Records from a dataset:
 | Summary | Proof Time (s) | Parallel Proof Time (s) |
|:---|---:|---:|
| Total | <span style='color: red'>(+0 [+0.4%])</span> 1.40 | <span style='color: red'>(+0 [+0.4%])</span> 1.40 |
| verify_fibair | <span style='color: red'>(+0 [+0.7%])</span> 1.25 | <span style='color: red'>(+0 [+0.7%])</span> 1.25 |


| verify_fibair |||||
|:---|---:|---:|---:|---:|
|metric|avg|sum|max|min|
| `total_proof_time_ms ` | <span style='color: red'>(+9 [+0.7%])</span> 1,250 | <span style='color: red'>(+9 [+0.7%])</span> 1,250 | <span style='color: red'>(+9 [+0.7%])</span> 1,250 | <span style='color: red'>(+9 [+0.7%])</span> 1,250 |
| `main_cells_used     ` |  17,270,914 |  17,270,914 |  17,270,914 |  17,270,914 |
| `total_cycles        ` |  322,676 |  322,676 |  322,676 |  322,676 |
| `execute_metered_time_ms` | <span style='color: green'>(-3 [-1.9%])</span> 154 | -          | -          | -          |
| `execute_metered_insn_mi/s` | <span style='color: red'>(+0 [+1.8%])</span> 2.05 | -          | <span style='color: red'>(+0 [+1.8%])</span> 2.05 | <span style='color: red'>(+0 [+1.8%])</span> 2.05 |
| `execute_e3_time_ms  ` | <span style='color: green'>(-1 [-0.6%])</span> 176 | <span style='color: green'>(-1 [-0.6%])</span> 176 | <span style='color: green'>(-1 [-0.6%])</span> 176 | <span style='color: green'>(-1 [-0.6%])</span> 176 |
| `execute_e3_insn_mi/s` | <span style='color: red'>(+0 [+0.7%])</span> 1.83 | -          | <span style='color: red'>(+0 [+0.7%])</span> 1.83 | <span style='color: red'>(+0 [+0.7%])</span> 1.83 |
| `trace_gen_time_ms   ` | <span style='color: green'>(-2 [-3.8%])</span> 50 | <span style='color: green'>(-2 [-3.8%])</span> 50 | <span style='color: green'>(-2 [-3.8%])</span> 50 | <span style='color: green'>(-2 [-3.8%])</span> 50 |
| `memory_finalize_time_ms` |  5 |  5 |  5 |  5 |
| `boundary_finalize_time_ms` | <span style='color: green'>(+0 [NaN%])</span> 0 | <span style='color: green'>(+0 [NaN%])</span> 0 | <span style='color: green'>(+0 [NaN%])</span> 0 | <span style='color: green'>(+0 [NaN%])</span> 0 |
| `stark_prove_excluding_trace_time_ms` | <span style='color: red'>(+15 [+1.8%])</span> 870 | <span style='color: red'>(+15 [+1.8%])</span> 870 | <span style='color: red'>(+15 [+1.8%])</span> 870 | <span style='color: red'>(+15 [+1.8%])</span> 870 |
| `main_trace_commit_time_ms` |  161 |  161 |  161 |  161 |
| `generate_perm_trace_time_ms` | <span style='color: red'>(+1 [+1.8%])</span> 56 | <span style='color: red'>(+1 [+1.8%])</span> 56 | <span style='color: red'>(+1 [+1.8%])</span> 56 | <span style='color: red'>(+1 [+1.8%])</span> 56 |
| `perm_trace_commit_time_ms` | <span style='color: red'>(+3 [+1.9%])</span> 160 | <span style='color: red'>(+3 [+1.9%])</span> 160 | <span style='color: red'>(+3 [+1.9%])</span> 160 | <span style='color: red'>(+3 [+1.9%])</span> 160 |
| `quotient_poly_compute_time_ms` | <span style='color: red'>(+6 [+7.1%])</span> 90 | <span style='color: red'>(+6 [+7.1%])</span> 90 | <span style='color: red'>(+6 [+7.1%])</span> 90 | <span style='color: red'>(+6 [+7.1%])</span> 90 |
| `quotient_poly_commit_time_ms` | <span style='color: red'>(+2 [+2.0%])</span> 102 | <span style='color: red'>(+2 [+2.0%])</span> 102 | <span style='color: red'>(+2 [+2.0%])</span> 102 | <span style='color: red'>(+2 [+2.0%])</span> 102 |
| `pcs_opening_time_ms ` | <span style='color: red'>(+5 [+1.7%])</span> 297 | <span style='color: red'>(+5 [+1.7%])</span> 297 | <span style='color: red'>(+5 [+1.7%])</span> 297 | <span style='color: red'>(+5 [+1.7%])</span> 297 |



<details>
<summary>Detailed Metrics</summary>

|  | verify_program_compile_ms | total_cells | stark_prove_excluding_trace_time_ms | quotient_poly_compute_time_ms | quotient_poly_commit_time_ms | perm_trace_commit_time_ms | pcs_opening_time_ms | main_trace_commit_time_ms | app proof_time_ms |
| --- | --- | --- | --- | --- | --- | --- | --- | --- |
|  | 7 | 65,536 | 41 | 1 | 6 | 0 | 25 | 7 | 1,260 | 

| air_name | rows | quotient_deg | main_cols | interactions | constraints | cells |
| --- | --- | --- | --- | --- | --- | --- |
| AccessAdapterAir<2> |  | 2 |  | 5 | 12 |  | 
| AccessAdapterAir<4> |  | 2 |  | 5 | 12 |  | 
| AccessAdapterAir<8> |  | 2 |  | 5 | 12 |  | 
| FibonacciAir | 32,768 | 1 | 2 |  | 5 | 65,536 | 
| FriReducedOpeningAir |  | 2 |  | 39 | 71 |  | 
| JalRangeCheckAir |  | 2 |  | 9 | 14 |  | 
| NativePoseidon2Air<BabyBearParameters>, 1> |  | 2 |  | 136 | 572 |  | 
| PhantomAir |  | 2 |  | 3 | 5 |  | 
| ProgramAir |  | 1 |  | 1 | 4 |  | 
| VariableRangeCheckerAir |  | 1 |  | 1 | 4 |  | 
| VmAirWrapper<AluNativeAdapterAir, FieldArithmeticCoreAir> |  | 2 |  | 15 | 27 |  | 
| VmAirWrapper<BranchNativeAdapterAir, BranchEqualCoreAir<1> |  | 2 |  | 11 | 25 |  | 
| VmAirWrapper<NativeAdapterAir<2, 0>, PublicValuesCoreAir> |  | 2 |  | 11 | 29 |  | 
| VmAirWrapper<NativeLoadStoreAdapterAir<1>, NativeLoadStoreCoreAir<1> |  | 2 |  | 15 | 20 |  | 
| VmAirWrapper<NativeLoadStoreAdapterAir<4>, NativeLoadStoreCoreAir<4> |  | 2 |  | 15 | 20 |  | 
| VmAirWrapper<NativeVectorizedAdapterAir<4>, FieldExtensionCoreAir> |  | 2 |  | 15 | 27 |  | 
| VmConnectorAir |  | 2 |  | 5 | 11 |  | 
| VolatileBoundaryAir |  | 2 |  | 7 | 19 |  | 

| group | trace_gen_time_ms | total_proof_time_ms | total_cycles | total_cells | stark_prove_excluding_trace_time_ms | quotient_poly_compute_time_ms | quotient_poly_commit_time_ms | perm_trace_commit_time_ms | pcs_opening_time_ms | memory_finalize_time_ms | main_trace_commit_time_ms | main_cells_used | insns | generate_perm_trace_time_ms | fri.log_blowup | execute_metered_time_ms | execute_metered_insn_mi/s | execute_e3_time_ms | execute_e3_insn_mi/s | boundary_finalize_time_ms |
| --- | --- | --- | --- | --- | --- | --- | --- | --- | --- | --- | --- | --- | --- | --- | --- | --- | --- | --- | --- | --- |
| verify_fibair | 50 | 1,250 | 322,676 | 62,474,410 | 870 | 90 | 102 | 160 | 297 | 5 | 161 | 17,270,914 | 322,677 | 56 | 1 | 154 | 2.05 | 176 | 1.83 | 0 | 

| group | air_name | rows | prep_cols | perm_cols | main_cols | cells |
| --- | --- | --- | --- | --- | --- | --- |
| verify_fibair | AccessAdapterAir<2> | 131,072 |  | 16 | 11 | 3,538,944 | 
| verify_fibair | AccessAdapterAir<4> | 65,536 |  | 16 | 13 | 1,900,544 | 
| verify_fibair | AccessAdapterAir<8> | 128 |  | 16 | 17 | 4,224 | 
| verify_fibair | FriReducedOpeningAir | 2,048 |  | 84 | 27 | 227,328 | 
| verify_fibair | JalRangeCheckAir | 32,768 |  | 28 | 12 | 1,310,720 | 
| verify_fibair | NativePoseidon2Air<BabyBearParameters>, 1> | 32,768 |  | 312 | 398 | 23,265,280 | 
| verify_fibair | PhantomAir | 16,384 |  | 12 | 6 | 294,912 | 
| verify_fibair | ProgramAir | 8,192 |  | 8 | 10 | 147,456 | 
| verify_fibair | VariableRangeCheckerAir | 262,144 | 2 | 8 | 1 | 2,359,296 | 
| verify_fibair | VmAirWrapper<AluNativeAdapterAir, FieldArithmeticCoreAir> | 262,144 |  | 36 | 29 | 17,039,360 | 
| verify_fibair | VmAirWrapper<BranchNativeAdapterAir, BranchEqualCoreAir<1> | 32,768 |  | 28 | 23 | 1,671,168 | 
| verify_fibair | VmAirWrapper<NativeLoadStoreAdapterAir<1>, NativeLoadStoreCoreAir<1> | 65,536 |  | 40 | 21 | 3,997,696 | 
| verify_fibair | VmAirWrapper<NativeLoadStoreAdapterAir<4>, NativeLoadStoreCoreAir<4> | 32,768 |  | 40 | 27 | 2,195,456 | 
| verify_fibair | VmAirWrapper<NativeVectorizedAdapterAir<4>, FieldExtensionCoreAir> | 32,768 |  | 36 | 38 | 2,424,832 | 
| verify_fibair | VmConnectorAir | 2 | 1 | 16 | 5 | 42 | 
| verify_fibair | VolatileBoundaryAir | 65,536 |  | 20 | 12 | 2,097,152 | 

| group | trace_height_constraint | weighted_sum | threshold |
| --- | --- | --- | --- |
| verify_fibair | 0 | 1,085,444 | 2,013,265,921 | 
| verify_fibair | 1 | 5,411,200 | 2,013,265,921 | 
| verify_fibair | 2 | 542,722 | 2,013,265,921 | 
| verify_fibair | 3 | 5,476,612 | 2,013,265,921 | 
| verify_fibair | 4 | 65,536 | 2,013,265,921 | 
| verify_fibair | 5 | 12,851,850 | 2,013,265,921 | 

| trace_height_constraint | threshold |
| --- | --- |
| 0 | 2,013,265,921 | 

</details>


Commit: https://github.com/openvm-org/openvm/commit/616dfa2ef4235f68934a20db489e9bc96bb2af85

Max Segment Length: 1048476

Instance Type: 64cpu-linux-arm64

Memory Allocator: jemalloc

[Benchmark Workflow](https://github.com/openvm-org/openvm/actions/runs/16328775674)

Exercise goal – Looking over the records, find each line with the word "FieldExtensionCoreAir" and copy it.

Answer section –
| VmAirWrapper<NativeVectorizedAdapterAir<4>, FieldExtensionCoreAir> |  | 2 |  | 15 | 27 |  | 
| verify_fibair | VmAirWrapper<NativeVectorizedAdapterAir<4>, FieldExtensionCoreAir> | 32,768 |  | 36 | 38 | 2,424,832 | 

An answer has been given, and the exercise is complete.